» Data for analysis:
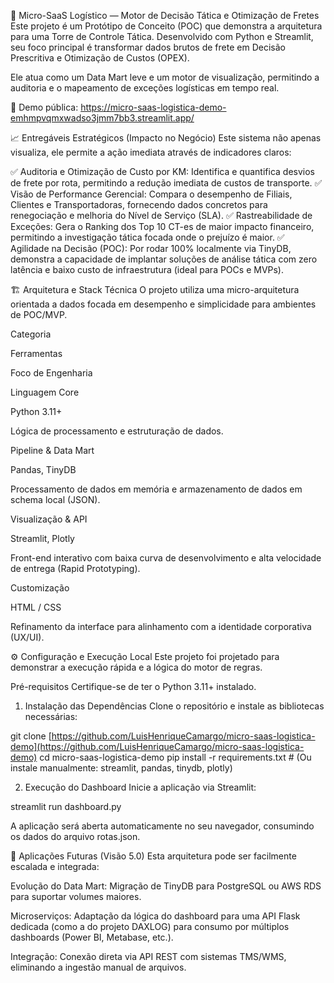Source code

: 🚚 Micro-SaaS Logístico — Motor de Decisão Tática e Otimização de Fretes
Este projeto é um Protótipo de Conceito (POC) que demonstra a arquitetura para uma Torre de Controle Tática. Desenvolvido com Python e Streamlit, seu foco principal é transformar dados brutos de frete em Decisão Prescritiva e Otimização de Custos (OPEX).

Ele atua como um Data Mart leve e um motor de visualização, permitindo a auditoria e o mapeamento de exceções logísticas em tempo real.

🔗 Demo pública: https://micro-saas-logistica-demo-emhmpvqmxwadso3jmm7bb3.streamlit.app/

📈 Entregáveis Estratégicos (Impacto no Negócio)
Este sistema não apenas visualiza, ele permite a ação imediata através de indicadores claros:

✅ Auditoria e Otimização de Custo por KM: Identifica e quantifica desvios de frete por rota, permitindo a redução imediata de custos de transporte.
✅ Visão de Performance Gerencial: Compara o desempenho de Filiais, Clientes e Transportadoras, fornecendo dados concretos para renegociação e melhoria do Nível de Serviço (SLA).
✅ Rastreabilidade de Exceções: Gera o Ranking dos Top 10 CT-es de maior impacto financeiro, permitindo a investigação tática focada onde o prejuízo é maior.
✅ Agilidade na Decisão (POC): Por rodar 100% localmente via TinyDB, demonstra a capacidade de implantar soluções de análise tática com zero latência e baixo custo de infraestrutura (ideal para POCs e MVPs).

🏗️ Arquitetura e Stack Técnica
O projeto utiliza uma micro-arquitetura orientada a dados focada em desempenho e simplicidade para ambientes de POC/MVP.

Categoria

Ferramentas

Foco de Engenharia

Linguagem Core

Python 3.11+

Lógica de processamento e estruturação de dados.

Pipeline & Data Mart

Pandas, TinyDB

Processamento de dados em memória e armazenamento de dados em schema local (JSON).

Visualização & API

Streamlit, Plotly

Front-end interativo com baixa curva de desenvolvimento e alta velocidade de entrega (Rapid Prototyping).

Customização

HTML / CSS

Refinamento da interface para alinhamento com a identidade corporativa (UX/UI).

⚙️ Configuração e Execução Local
Este projeto foi projetado para demonstrar a execução rápida e a lógica do motor de regras.

Pré-requisitos
Certifique-se de ter o Python 3.11+ instalado.

1. Instalação das Dependências
Clone o repositório e instale as bibliotecas necessárias:

git clone [https://github.com/LuisHenriqueCamargo/micro-saas-logistica-demo](https://github.com/LuisHenriqueCamargo/micro-saas-logistica-demo)
cd micro-saas-logistica-demo
pip install -r requirements.txt # (Ou instale manualmente: streamlit, pandas, tinydb, plotly)

2. Execução do Dashboard
Inicie a aplicação via Streamlit:

streamlit run dashboard.py

A aplicação será aberta automaticamente no seu navegador, consumindo os dados do arquivo rotas.json.

🧠 Aplicações Futuras (Visão 5.0)
Esta arquitetura pode ser facilmente escalada e integrada:

Evolução do Data Mart: Migração de TinyDB para PostgreSQL ou AWS RDS para suportar volumes maiores.

Microserviços: Adaptação da lógica do dashboard para uma API Flask dedicada (como a do projeto DAXLOG) para consumo por múltiplos dashboards (Power BI, Metabase, etc.).

Integração: Conexão direta via API REST com sistemas TMS/WMS, eliminando a ingestão manual de arquivos.
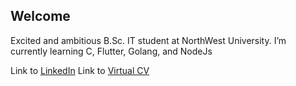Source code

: ## Welcome

Excited and ambitious B.Sc. IT student at NorthWest University.
I’m currently learning C, Flutter, Golang, and NodeJs

Link to [LinkedIn](https://www.linkedin.com/in/wimpie-botha-1b5902320/)
Link to [Virtual CV](wimpie-botha.github.io)
<!--
**Wimpie-Botha/Wimpie-Botha** is a ✨ _special_ ✨ repository because its `README.md` (this file) appears on your GitHub profile.

Here are some ideas to get you started:

- 🔭 I’m currently working on ...
- 🌱 I’m currently learning ...
- 👯 I’m looking to collaborate on ...
- 🤔 I’m looking for help with ...
- 💬 Ask me about ...
- 📫 How to reach me: ...
- 😄 Pronouns: ...
- ⚡ Fun fact: ...
-->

» Problem statement: Collect the lines of the records that include the string "como".

» Solution:
Ele atua como um Data Mart leve e um motor de visualização, permitindo a auditoria e o mapeamento de exceções logísticas em tempo real.
Microserviços: Adaptação da lógica do dashboard para uma API Flask dedicada (como a do projeto DAXLOG) para consumo por múltiplos dashboards (Power BI, Metabase, etc.).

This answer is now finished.